14. Does the event have particular local relevance?:
15. If so, please indicate what this is:
Landslides occur across the UK. Recent examples in North East England, include several in the Jurassic sedimentary rocks that form the cliffs below St Marys church in Whitby (November and December 2012), North Yorkshire. Other notable local examples include the landslide on the main road into Rothbury (Boxing Day, 2012), Northumberland and on the coastal cliffs near Tynemouth Priory, Tyne and Wear (New Years Eve, 2012).
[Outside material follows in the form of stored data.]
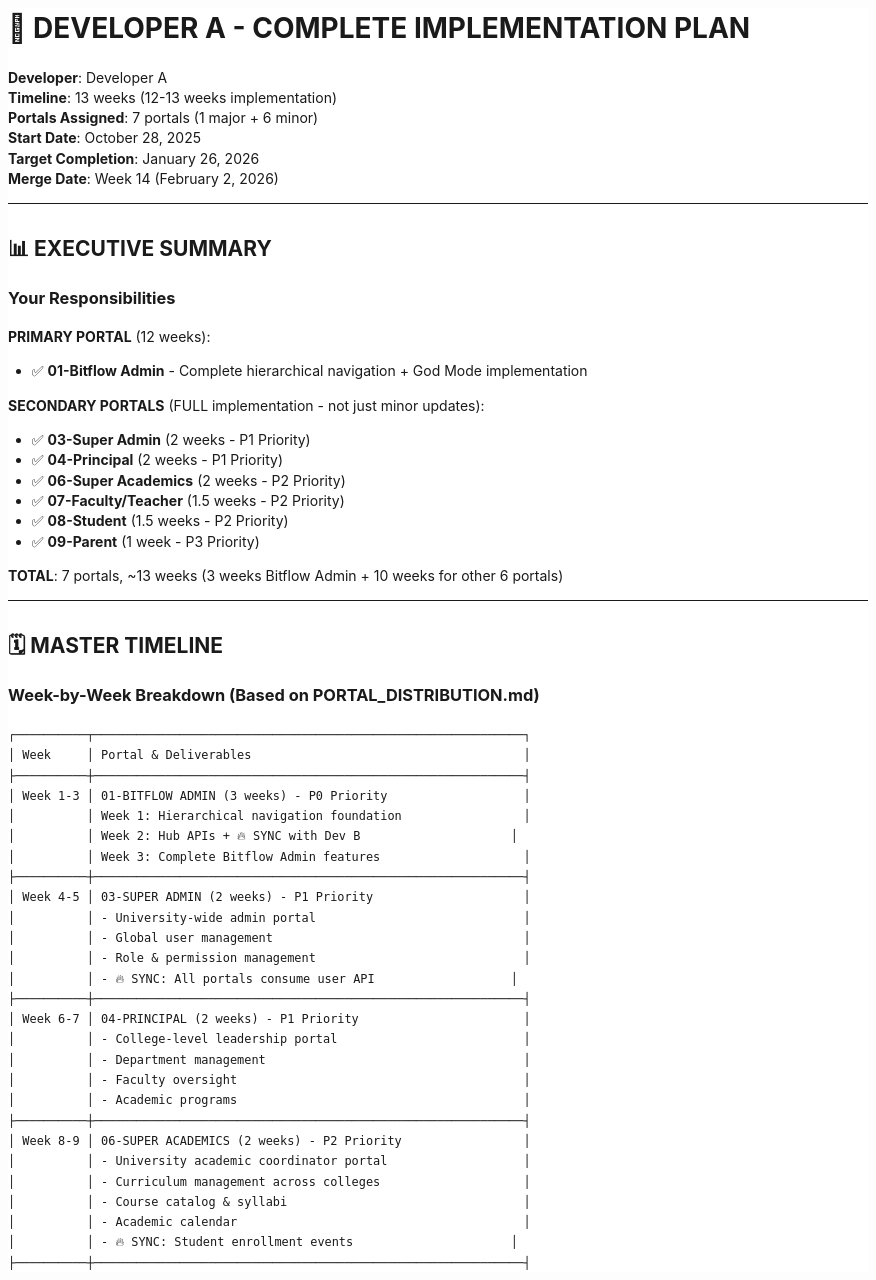 # 🎯 DEVELOPER A - COMPLETE IMPLEMENTATION PLAN

**Developer**: Developer A  
**Timeline**: 13 weeks (12-13 weeks implementation)  
**Portals Assigned**: 7 portals (1 major + 6 minor)  
**Start Date**: October 28, 2025  
**Target Completion**: January 26, 2026  
**Merge Date**: Week 14 (February 2, 2026)

---

## 📊 EXECUTIVE SUMMARY

### Your Responsibilities

**PRIMARY PORTAL** (12 weeks):
- ✅ **01-Bitflow Admin** - Complete hierarchical navigation + God Mode implementation

**SECONDARY PORTALS** (FULL implementation - not just minor updates):
- ✅ **03-Super Admin** (2 weeks - P1 Priority)
- ✅ **04-Principal** (2 weeks - P1 Priority) 
- ✅ **06-Super Academics** (2 weeks - P2 Priority)
- ✅ **07-Faculty/Teacher** (1.5 weeks - P2 Priority)
- ✅ **08-Student** (1.5 weeks - P2 Priority)
- ✅ **09-Parent** (1 week - P3 Priority)

**TOTAL**: 7 portals, ~13 weeks (3 weeks Bitflow Admin + 10 weeks for other 6 portals)

---

## 🗓️ MASTER TIMELINE

### Week-by-Week Breakdown (Based on PORTAL_DISTRIBUTION.md)

```
┌──────────┬────────────────────────────────────────────────────────────┐
│ Week     │ Portal & Deliverables                                      │
├──────────┼────────────────────────────────────────────────────────────┤
│ Week 1-3 │ 01-BITFLOW ADMIN (3 weeks) - P0 Priority                   │
│          │ Week 1: Hierarchical navigation foundation                 │
│          │ Week 2: Hub APIs + 🔥 SYNC with Dev B                     │
│          │ Week 3: Complete Bitflow Admin features                    │
├──────────┼────────────────────────────────────────────────────────────┤
│ Week 4-5 │ 03-SUPER ADMIN (2 weeks) - P1 Priority                     │
│          │ - University-wide admin portal                             │
│          │ - Global user management                                   │
│          │ - Role & permission management                             │
│          │ - 🔥 SYNC: All portals consume user API                   │
├──────────┼────────────────────────────────────────────────────────────┤
│ Week 6-7 │ 04-PRINCIPAL (2 weeks) - P1 Priority                       │
│          │ - College-level leadership portal                          │
│          │ - Department management                                    │
│          │ - Faculty oversight                                        │
│          │ - Academic programs                                        │
├──────────┼────────────────────────────────────────────────────────────┤
│ Week 8-9 │ 06-SUPER ACADEMICS (2 weeks) - P2 Priority                 │
│          │ - University academic coordinator portal                   │
│          │ - Curriculum management across colleges                    │
│          │ - Course catalog & syllabi                                 │
│          │ - Academic calendar                                        │
│          │ - 🔥 SYNC: Student enrollment events                      │
├──────────┼────────────────────────────────────────────────────────────┤
```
22. Do you consider that the event will attract press interest?:
23. If yes, please summarise up to 4 key points you think will be of press interest:
1. Landslides have a major impact on society causing destruction of property and infrastructure, potentially impact on the lives of thousands of people, and cost the UK millions in either mitigation measures or the aftermath. For example, the landslide prone A83 in Scotland is thought to cost the local economy £50,000 for every day it is closed due to landslides along the Rest and Be Thankful Pass, and the likely cost of effective solutions range in costs up to £500 million. The BGS work as part of the Natural Hazards Partnership to ensure that the best available geoscientific information is more readily accessible to all agencies, including those that respond to these natural disasters. 2. The increased rainfall experienced in the UK in 2012 has significantly increased the incidence of landslides, with up to four times as many occurring in the end of 2012 as usually expected. The BGS Landslide Response Team actively survey and monitor reports of landslides as they occur and rely on the input of citizen scientists from the across the UK. 3. The BGS database of landslides occurring in Great Britain relies on the reports gathered in the media, social media and from the public, without whom many landslides would go unrecorded. Therefore, raising the public awareness of the BGS landslide research will, in the long term, help to improve the mitigation measures and in turn minimise the incidence and impact of landslides. 4. Understanding how landslides occur is critical if mitigation measures are to be both successful and cost effective. The BGS are addressing this need through monitoring and modelling, particularly at landslide observatories such as those at Hollin Hill and Aldbrough in Yorkshire. This strategically important work of the BGS is becoming increasingly more valued as landslides are apparently becoming more prevalent.
I am the event manager:
I am the event manager
24. Do you have any other comments you would like to make or information you would like to include?:
We will discuss this proposal with the British Science Association geology section recorder, Dr Richard Waller.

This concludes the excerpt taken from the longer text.